Он уже согласен, это видно по глазам. Но ему, как деловому человеку, непременно нужно и рациональное объяснение.
– Я еще вам хочу одну вещь сказать, – произнес все так же доверительно Хургин. – Хуже вы Олегу не сделаете, ему и так настолько плохо, что дальше некуда. Поэтому вам опасаться нечего. А шанс помочь – вот он, вполне реальный.
– Хорошо, – ответил после томительной паузы Богучаров. – Давайте поговорим.
Он еще был очень осторожен в словах, но уже оттаял.
– Начнем все с того же вопроса о друзьях, – предложил Хургин. – Действительно все однокурсники у Козлова в друзьях ходили?
– Нет.
– Олег сам людей сторонился? Или окружающие его недолюбливали?
– И то, и это было.
– Объяснение можете найти?
– Могу. Когда человек устанавливает дистанцию между собой и окружающими, держится всегда особняком, люди начинают его сторониться. Взаимное отчуждение. Понимаете?
– Вполне. Значит, дело в самом Олеге?
– Да.
– Он рассказывал мне, что даже когда его приглашали в гости, он это приглашение зачастую игнорировал.
– Возможно. Он действительно редко появлялся в наших компаниях.

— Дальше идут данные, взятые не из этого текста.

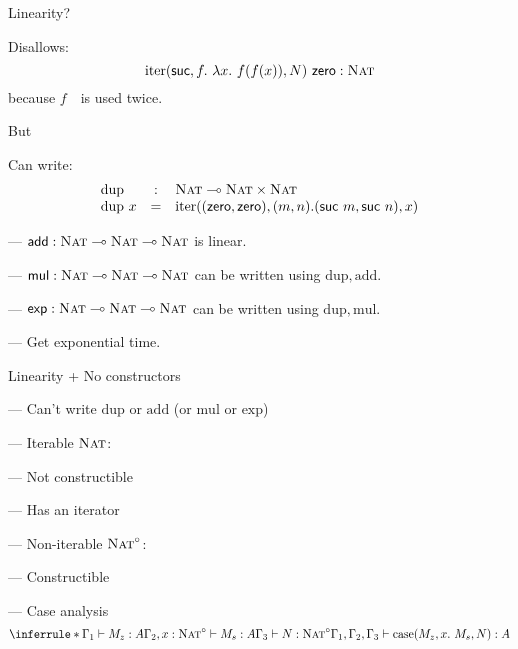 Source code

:\documentclass[xetex,serif,mathserif,aspectratio=169]{beamer}
\newcommand{\youtem}{\quad \textcolor{titlered!80}{---} \quad}
\newcommand{\HEAD}[1]{\textcolor{titlered}{#1}}
\begin{document}
\begin{frame}

  \HEAD{Linearity?}

  \medskip

  Disallows:
  \begin{displaymath}
    \mathrm{iter}(\mathsf{suc},f.~\lambda x.~f(f(x)),N)~\mathsf{zero} : \textsc{Nat}
  \end{displaymath}
  because $f$~~is used twice.

  \pause

  \bigskip

  \HEAD{But}

  Can write:
  \begin{displaymath}
    \begin{array}{lcl}
      \mathrm{dup} & : & \textsc{Nat} \multimap \textsc{Nat} \times \textsc{Nat} \\
      \mathrm{dup}~x  &=&\mathrm{iter}((\mathsf{zero},\mathsf{zero}), (m,n). (\mathsf{suc}~m, \mathsf{suc}~n), x)
    \end{array}
  \end{displaymath}

  \pause
  \youtem $\mathsf{add} : \textsc{Nat} \multimap \textsc{Nat} \multimap \textsc{Nat}$ is linear.

  \pause
  \youtem $\mathsf{mul} : \textsc{Nat} \multimap \textsc{Nat} \multimap \textsc{Nat}$ can be written using $\mathrm{dup}, \mathrm{add}$.

  \pause
  \youtem $\mathsf{exp} : \textsc{Nat} \multimap \textsc{Nat} \multimap \textsc{Nat}$ can be written using $\mathrm{dup}, \mathrm{mul}$.

  \pause
  \youtem Get exponential time.

\end{frame}

\begin{frame}
  \HEAD{Linearity + No constructors}

  \medskip

  \youtem Can't write $\mathrm{dup}$ or $\mathrm{add}$ (or $\mathrm{mul}$ or $\mathrm{exp}$)

  \pause
  \bigskip

  \youtem Iterable $\textsc{Nat}$:

  \quad \youtem Not constructible

  \quad \youtem Has an iterator

  \pause
  \bigskip

  \youtem Non-iterable $\textsc{Nat}^\circ$:

  \quad \youtem Constructible

  \quad \youtem Case analysis
  \begin{displaymath}
    \inferrule*
    {\Gamma_1 \vdash M_z : A \\ \Gamma_2, x : \TyNat^\circ \vdash M_s : A \\ \Gamma_3 \vdash N : \TyNat^\circ}
    {\Gamma_1, \Gamma_2, \Gamma_3 \vdash \mathrm{case}(M_z, x.~M_s, N) : A}
  \end{displaymath}

\end{frame}
\end{document}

– Но вас-то лично он не обходил стороной, насколько мне известно.
– Да.
– И в гостях у вас бывал?
– Не так чтобы очень часто это происходило, но случалось.
– И как он себя вел?
– Никак. Сидел неприметно в уголке, слушал, что говорят другие, иногда книжку листал. В разговорах не участвовал.
– Он был неконтактный человек?
– Нет. Абсолютно. Весь в себе.
– Без эмоций, без поступков, – предположил Хургин.
– Я бы не сказал. Просто все пряталось глубоко в душе.
– Бросьте! – махнул рукой Хургин. – Если нет никаких внешних проявлений, то и внутри все тихо и спокойно.
– Иногда наблюдались и внешние проявления.
– Например?
– Однажды я даже видел Олега плачущим.
– Неужели?
Изумление Хургина было совершенно искренним.
– Да. Это случилось в лагерях.
– В каких лагерях? – не понял Хургин.
– Мы по окончании института на месяц отправились в летние лагеря, из нас офицеров делали.